**** DATA SHOWN ****

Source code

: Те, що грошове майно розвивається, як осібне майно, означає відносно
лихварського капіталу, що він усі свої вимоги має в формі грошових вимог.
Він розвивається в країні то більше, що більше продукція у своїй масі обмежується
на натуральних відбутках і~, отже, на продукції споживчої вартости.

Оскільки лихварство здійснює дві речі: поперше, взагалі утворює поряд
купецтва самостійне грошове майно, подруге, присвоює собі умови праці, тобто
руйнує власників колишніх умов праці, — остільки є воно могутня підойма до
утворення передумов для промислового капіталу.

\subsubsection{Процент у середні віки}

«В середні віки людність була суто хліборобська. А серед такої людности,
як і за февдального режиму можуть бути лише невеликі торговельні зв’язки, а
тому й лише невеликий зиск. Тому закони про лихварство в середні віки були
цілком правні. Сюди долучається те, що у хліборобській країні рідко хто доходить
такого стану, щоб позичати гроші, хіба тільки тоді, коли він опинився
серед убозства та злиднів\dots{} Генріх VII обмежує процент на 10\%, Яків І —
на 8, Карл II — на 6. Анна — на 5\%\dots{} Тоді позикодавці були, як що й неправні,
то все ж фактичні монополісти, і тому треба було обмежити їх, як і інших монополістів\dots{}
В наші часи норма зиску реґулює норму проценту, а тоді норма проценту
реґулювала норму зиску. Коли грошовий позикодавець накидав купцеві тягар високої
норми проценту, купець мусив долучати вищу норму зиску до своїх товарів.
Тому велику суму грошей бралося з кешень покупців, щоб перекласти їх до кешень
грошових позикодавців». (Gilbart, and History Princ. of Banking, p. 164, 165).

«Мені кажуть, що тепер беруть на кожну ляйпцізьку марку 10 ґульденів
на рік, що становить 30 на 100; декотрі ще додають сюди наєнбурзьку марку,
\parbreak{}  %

****

REQUIRED ACTION:
Please count how many lines of the records include "марку", giving the number and nothing else.

WORKED SOLUTION:
2